I tried to get rid off cube root as written below but still can not get throught the next steps. What should be the right step to take after the steps below?
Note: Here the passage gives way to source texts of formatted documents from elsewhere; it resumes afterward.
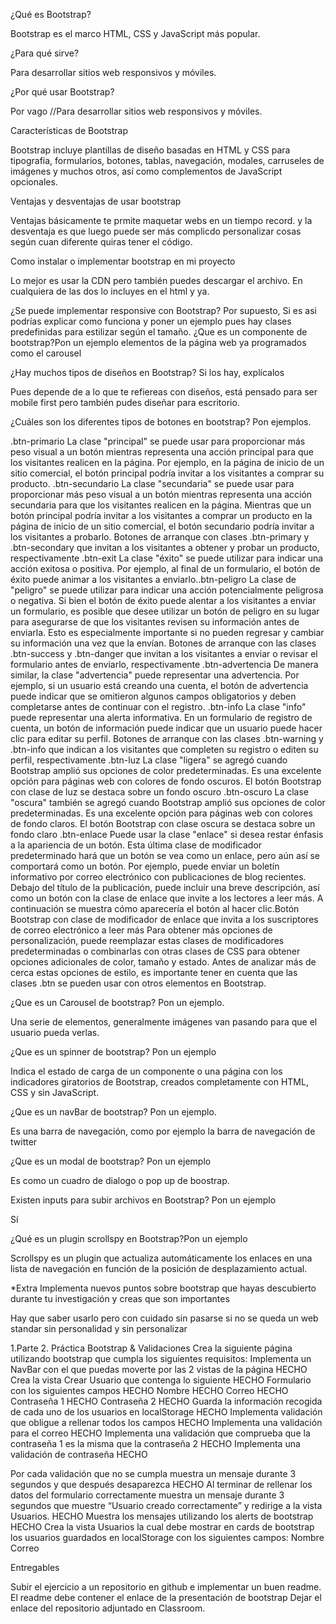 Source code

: ¿Qué es Bootstrap? 

Bootstrap es el marco HTML, CSS y JavaScript más popular.


¿Para qué sirve? 

Para desarrollar sitios web responsivos y móviles.


¿Por qué usar Bootstrap? 

Por vago //Para desarrollar sitios web responsivos y móviles.


Características de Bootstrap 

Bootstrap incluye plantillas de diseño basadas en HTML y CSS para tipografía, formularios, botones, tablas, navegación, modales, carruseles de imágenes y muchos otros, así como complementos de JavaScript opcionales.


Ventajas y desventajas de usar bootstrap 

Ventajas básicamente te prmite maquetar webs en un tiempo record. y la desventaja es que luego puede ser más complicdo personalizar cosas según cuan diferente quiras tener el código. 


Como instalar o implementar bootstrap en mi proyecto 

Lo mejor es usar la CDN pero también puedes descargar el archivo. En cualquiera de las dos lo incluyes en el html y ya.


¿Se puede implementar responsive con Bootstrap? Por supuesto, Si es asi podrías explicar como funciona y poner un ejemplo pues hay clases predefinidas para estilizar según el tamaño. 
¿Que es un componente de bootstrap?Pon un ejemplo elementos de la página web ya programados como el carousel 

¿Hay muchos tipos de diseños en Bootstrap? Si los hay, explícalos    

Pues depende de a lo que te refiereas con diseños, está pensado para ser mobile first pero también pudes diseñar para escritorio.


¿Cuáles son los diferentes tipos de botones en bootstrap? Pon ejemplos. 

.btn-primario La clase "principal" se puede usar para proporcionar más peso visual a un botón mientras representa una acción principal para que los visitantes realicen en la página. Por ejemplo, en la página de inicio de un sitio comercial, el botón principal podría invitar a los visitantes a comprar su producto. .btn-secundario La clase "secundaria" se puede usar para proporcionar más peso visual a un botón mientras representa una acción secundaria para que los visitantes realicen en la página. Mientras que un botón principal podría invitar a los visitantes a comprar un producto en la página de inicio de un sitio comercial, el botón secundario podría invitar a los visitantes a probarlo. Botones de arranque con clases .btn-primary y .btn-secondary que invitan a los visitantes a obtener y probar un producto, respectivamente .btn-exit La clase "éxito" se puede utilizar para indicar una acción exitosa o positiva. Por ejemplo, al final de un formulario, el botón de éxito puede animar a los visitantes a enviarlo..btn-peligro La clase de "peligro" se puede utilizar para indicar una acción potencialmente peligrosa o negativa. Si bien el botón de éxito puede alentar a los visitantes a enviar un formulario, es posible que desee utilizar un botón de peligro en su lugar para asegurarse de que los visitantes revisen su información antes de enviarla. Esto es especialmente importante si no pueden regresar y cambiar su información una vez que la envían. Botones de arranque con las clases .btn-success y .btn-danger que invitan a los visitantes a enviar o revisar el formulario antes de enviarlo, respectivamente .btn-advertencia De manera similar, la clase "advertencia" puede representar una advertencia. Por ejemplo, si un usuario está creando una cuenta, el botón de advertencia puede indicar que se omitieron algunos campos obligatorios y deben completarse antes de continuar con el registro. .btn-info La clase "info" puede representar una alerta informativa. En un formulario de registro de cuenta, un botón de información puede indicar que un usuario puede hacer clic para editar su perfil. Botones de arranque con las clases .btn-warning y .btn-info que indican a los visitantes que completen su registro o editen su perfil, respectivamente .btn-luz La clase "ligera" se agregó cuando Bootstrap amplió sus opciones de color predeterminadas. Es una excelente opción para páginas web con colores de fondo oscuros. El botón Bootstrap con clase de luz se destaca sobre un fondo oscuro .btn-oscuro La clase "oscura" también se agregó cuando Bootstrap amplió sus opciones de color predeterminadas. Es una excelente opción para páginas web con colores de fondo claros. El botón Bootstrap con clase oscura se destaca sobre un fondo claro .btn-enlace Puede usar la clase "enlace" si desea restar énfasis a la apariencia de un botón. Esta última clase de modificador predeterminado hará que un botón se vea como un enlace, pero aún así se comportará como un botón. Por ejemplo, puede enviar un boletín informativo por correo electrónico con publicaciones de blog recientes. Debajo del título de la publicación, puede incluir una breve descripción, así como un botón con la clase de enlace que invite a los lectores a leer más. A continuación se muestra cómo aparecería el botón al hacer clic.Botón Bootstrap con clase de modificador de enlace que invita a los suscriptores de correo electrónico a leer más Para obtener más opciones de personalización, puede reemplazar estas clases de modificadores predeterminadas o combinarlas con otras clases de CSS para obtener opciones adicionales de color, tamaño y estado. Antes de analizar más de cerca estas opciones de estilo, es importante tener en cuenta que las clases .btn se pueden usar con otros elementos en Bootstrap.


¿Que es un Carousel de bootstrap? Pon un ejemplo.
 
Una serie de elementos, generalmente imágenes van pasando para que el usuario pueda verlas.


¿Que es un spinner de bootstrap? Pon un ejemplo 

Indica el estado de carga de un componente o una página con los indicadores giratorios de Bootstrap, creados completamente con HTML, CSS y sin JavaScript. 


¿Que es un navBar de bootstrap? Pon un ejemplo. 

Es una barra de navegación, como por ejemplo la barra de navegación de twitter


¿Que es un modal de bootstrap? Pon un ejemplo 

Es como un cuadro de dialogo o pop up de boostrap.


Existen inputs para subir archivos en Bootstrap? Pon un ejemplo 

Sí


¿Qué es un plugin scrollspy en Bootstrap?Pon un ejemplo 

Scrollspy es un plugin que actualiza automáticamente los enlaces en una lista de navegación en función de la posición de desplazamiento actual.


*Extra
Implementa nuevos puntos sobre bootstrap que hayas descubierto durante tu investigación y creas que son importantes

Hay que saber usarlo pero con cuidado sin pasarse si no se queda un web standar sin personalidad y sin personalizar


 
 
 
1.Parte 2. Práctica Bootstrap & Validaciones
Crea la siguiente página utilizando bootstrap que cumpla los siguientes requisitos:
Implementa un NavBar con el que puedas moverte por las 2 vistas de la página HECHO
Crea la vista Crear Usuario que contenga lo siguiente HECHO
Formulario con los siguientes campos HECHO
Nombre HECHO
Correo HECHO
Contraseña 1 HECHO
Contraseña 2 HECHO
Guarda la información recogida de cada uno de los usuarios en localStorage HECHO
Implementa validación que obligue a rellenar todos los campos HECHO
Implementa una validación para el correo HECHO
Implementa una validación que comprueba que la contraseña 1 es la misma que la contraseña 2 HECHO
Implementa una validación de contraseña HECHO

Por cada validación que no se cumpla muestra un mensaje durante 3 segundos y que después desaparezca   HECHO
Al terminar de rellenar los datos del formulario correctamente muestra un mensaje durante 3 segundos que muestre “Usuario creado correctamente” y redirige a la vista Usuarios. HECHO
Muestra los mensajes utilizando los alerts de bootstrap HECHO
Crea la vista Usuarios la cual debe mostrar en cards de bootstrap los usuarios guardados en localStorage con los siguientes campos:
Nombre
Correo


Entregables

Subir el ejercicio a un repositorio en github e implementar un buen readme.
El readme debe contener el enlace de la presentación de bootstrap
Dejar el enlace del repositorio adjuntado en Classroom.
Did I start as I should or do I have to take completely different approach?
$\lim_{n->\infty}\dfrac{\sqrt[3]{n+1}-\sqrt[3]{n+\cos{}\dfrac{3}{n}}}{\sqrt[6]{n^2+\sin{\dfrac{2}{n}}}-\sqrt[3]{n}}=$
$=\lim_{n->\infty}\dfrac{\sqrt[3]{n+1}-\sqrt[3]{n+\cos{}\dfrac{3}{n}}}{\sqrt[6]{n^2+\sin{\dfrac{2}{n}}}-\sqrt[3]{n}}\dfrac{(\sqrt[3]{n+1})^2+\sqrt[3]{n+1}\sqrt[3]{n+\cos{}\dfrac{3}{n}}+(\sqrt[3]{n+\cos{}\dfrac{3}{n}})^2}{(\sqrt[3]{n+1})^2+\sqrt[3]{n+1}\sqrt[3]{n+\cos{}\dfrac{3}{n}}+(\sqrt[3]{n+\cos{}\dfrac{3}{n}})^2}$
$=\lim_{n->\infty}\dfrac{1-\cos\dfrac{3}{n}}{(\sqrt[6]{n^2+\sin{\dfrac{2}{n}}}-\sqrt[3]{n})((\sqrt[3]{n+1})^2+\sqrt[3]{n+1}\sqrt[3]{n+\cos{}\dfrac{3}{n}}+(\sqrt[3]{n+\cos{}\dfrac{3}{n}})^2)}$
Best Answer
To complete your approach, let \begin{align*} a &= \frac{\sqrt[3]{n + 1}}{\sqrt[3]{n}} = \sqrt[3]{1 + \frac{1}{n}} \\ b &= \frac{\sqrt[3]{n + \cos \frac{3}{n}}}{\sqrt[3]{n}} = \sqrt[3]{1 + \frac{1}{n}\cos\frac{3}{n}} \\ c &= \frac{\sqrt[6]{n^2 + \sin \frac{2}{n}}}{\sqrt[3]{n}} = \sqrt[6]{1 + \frac{1}{n^2}\sin\frac{2}{n}} \\ d &= \frac{\sqrt[3]{n}}{\sqrt[3]{n}} = 1 \end{align*}
Then, your expression becomes, $$\frac{a - b}{c - d} = \frac{(a^3 - b^3)(c^5 + c^4d + c^3d^2 + c^2 d^3 + cd^4 + d^5)}{(c^6 - d^6)(a^2 + ab + b^2)}.$$
Note that $a, b, c, d \to 1$ as $n \to \infty$, so $$\lim \frac{a - b}{c - d} = \frac{6}{3} \lim \frac{a^3 - b^3}{c^6 - d^6},$$ assuming the limit on the right exists. We have, $$\frac{a^3 - b^3}{c^6 - d^6} = \frac{\frac{1}{n}\left(1 - \cos \frac{3}{n}\right)}{\frac{1}{n^2} \sin\frac{2}{n}} = \frac{\frac{1}{n}\left(1 - \cos^2 \frac{3}{n}\right)}{\frac{1}{n^2} \sin\frac{2}{n}\left(1 + \cos \frac{3}{n}\right)} = \frac{\frac{\sin^2 \frac{3}{n}}{\frac{9}{n^2}} \cdot 9}{\frac{\sin \frac{2}{n}}{\frac{2}{n}} \cdot 2 \cdot(1 + \cos \frac{3}{n})} \to \frac{9}{4}.$$ Hence, our complete limit is $$\frac{6}{3} \cdot \frac{9}{4} = \frac{9}{2}.$$